La Suisse est incapable de tenir son image, basée sur le dialogue, sur son rôle de bâtisseur de pont, a dit Mme Calmy-Rey. Avec la violence qui se multiplie, on donne exactement l'impression contraire, selon elle. La ministre des affaires étrangères craint pour le bien-être de la Suisse, sachant qu'un franc sur deux est gagné à l'étranger.
Une inquiétude partagée par plusieurs journaux suisses, dont "Le Temps", la "Tribune de Genève" et la "NZZ".
Avant les troubles de samedi, les journaux étrangers s'intéressaient déjà aux élections fédérales en raison des affiches de l'UDC et de son initiative pour expulser les délinquants étrangers. Début septembre, le journal anglais "The Independent" se demandait si la Suisse n'était pas devenue "le coeur des ténèbres en Europe" en abritant un extrémisme dangereux.
Lundi, le "New York Times" revenait à son tour en "Une" et de manière détaillée sur la campagne de l'UDC. Ce parti suit le principe "Nous contre les étrangers" de manière bien plus figée que par exemple Jean-Marie Le Pen en France, écrit le journal américain.
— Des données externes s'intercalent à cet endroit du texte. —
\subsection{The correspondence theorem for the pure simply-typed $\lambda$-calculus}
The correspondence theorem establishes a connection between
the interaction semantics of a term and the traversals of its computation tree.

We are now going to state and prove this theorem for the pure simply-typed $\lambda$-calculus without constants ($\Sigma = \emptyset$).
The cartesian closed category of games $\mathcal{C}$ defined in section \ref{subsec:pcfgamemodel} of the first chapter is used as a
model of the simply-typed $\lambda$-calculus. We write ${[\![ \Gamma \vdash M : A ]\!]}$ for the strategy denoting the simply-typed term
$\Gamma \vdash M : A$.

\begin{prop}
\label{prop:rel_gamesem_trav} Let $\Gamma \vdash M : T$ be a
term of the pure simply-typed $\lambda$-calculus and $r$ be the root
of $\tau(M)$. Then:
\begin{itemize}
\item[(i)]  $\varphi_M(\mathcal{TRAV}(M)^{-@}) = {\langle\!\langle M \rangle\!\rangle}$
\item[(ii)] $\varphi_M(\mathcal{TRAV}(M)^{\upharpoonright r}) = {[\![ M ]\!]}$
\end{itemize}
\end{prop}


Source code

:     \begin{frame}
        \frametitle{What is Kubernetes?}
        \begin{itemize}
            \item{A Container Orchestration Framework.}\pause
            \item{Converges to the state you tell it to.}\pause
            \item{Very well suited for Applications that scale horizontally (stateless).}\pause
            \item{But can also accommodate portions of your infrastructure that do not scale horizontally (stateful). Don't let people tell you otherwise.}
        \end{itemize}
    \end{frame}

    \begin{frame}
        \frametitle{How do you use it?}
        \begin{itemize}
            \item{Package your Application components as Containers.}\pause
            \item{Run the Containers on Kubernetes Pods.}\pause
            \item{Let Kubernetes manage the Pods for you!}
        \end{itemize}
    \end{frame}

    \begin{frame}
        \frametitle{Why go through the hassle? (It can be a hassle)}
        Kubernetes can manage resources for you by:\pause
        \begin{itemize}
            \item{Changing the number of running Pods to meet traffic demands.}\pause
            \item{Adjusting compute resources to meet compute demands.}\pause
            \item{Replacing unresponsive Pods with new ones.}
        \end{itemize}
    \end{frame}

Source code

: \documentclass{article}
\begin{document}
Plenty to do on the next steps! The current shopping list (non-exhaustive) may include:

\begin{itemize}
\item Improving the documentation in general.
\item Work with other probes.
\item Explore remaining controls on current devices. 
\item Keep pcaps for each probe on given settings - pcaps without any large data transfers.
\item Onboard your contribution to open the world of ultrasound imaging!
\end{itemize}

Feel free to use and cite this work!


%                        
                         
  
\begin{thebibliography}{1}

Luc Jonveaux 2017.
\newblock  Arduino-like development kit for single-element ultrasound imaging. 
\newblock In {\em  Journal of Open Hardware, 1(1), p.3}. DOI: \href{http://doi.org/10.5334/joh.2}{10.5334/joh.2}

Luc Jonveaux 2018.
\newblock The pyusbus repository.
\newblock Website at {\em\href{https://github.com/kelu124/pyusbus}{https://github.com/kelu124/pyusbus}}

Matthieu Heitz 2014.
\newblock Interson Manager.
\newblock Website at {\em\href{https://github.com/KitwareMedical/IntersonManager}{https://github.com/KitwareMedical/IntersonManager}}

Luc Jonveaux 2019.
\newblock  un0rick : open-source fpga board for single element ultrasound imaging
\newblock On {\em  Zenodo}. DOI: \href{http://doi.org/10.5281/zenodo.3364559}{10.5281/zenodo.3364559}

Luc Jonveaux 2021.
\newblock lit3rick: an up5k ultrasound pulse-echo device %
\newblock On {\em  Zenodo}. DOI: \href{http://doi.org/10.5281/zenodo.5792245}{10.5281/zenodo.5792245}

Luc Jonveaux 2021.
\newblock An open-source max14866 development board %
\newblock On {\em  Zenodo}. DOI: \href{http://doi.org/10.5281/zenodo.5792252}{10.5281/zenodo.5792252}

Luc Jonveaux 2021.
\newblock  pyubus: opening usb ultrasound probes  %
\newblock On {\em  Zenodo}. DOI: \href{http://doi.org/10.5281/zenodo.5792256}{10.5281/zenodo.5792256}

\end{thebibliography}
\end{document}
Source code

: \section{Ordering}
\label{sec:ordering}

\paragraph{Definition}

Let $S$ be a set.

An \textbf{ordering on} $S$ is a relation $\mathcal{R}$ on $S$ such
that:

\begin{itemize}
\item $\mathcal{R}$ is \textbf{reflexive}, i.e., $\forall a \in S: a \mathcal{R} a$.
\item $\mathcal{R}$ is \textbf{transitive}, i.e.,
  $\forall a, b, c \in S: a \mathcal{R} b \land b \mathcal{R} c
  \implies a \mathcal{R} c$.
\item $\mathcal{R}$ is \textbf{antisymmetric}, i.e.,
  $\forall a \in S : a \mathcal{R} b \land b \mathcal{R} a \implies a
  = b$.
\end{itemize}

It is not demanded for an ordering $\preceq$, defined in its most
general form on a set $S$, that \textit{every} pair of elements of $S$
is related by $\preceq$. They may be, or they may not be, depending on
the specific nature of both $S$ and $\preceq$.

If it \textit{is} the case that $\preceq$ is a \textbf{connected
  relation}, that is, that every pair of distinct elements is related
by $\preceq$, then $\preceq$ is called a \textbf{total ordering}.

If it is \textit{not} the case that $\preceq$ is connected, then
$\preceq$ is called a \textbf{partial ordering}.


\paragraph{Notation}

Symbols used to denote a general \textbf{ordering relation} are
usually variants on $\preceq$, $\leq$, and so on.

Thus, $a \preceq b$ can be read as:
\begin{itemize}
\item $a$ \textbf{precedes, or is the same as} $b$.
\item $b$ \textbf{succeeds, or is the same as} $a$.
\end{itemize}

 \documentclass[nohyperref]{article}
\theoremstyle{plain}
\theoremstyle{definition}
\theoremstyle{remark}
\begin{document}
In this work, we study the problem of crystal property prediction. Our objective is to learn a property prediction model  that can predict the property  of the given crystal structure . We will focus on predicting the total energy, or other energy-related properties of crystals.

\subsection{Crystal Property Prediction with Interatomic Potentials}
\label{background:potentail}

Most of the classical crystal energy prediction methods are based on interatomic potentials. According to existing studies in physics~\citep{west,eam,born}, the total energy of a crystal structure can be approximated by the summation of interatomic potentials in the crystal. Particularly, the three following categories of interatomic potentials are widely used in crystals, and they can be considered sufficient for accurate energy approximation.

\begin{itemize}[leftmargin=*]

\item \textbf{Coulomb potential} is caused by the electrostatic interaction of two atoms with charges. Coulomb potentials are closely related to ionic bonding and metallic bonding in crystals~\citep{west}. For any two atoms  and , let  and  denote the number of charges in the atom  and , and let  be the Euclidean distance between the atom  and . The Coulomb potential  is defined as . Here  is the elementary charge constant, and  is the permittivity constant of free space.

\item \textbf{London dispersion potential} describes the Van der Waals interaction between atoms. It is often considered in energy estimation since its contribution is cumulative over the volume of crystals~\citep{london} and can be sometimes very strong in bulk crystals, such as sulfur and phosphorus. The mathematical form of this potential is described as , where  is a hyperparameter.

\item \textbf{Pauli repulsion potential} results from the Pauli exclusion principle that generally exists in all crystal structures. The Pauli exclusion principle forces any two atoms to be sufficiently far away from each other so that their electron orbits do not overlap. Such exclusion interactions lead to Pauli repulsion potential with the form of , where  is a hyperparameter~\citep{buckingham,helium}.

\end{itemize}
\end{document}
De tels articles sont publiés dans le monde entier, note Johannes Matyassy, responsable de Présence Suisse. La Suisse y est à chaque fois représentée comme un pays hostile aux étrangers et raciste. Souvent les titres sont acerbes, le contenu toutefois plus modéré.
Si l'image de la Suisse est écornée, celle de la police bernoise souffre également. Après avoir essuyé des reproches de toutes parts, l'action des forces de l'ordre samedi à Berne est maintenant critiquée par les policiers eux-mêmes. Le président de l'Union des polices du canton de Berne, Markus Meyer, accuse la direction de ne pas avoir prévu assez d'effectifs.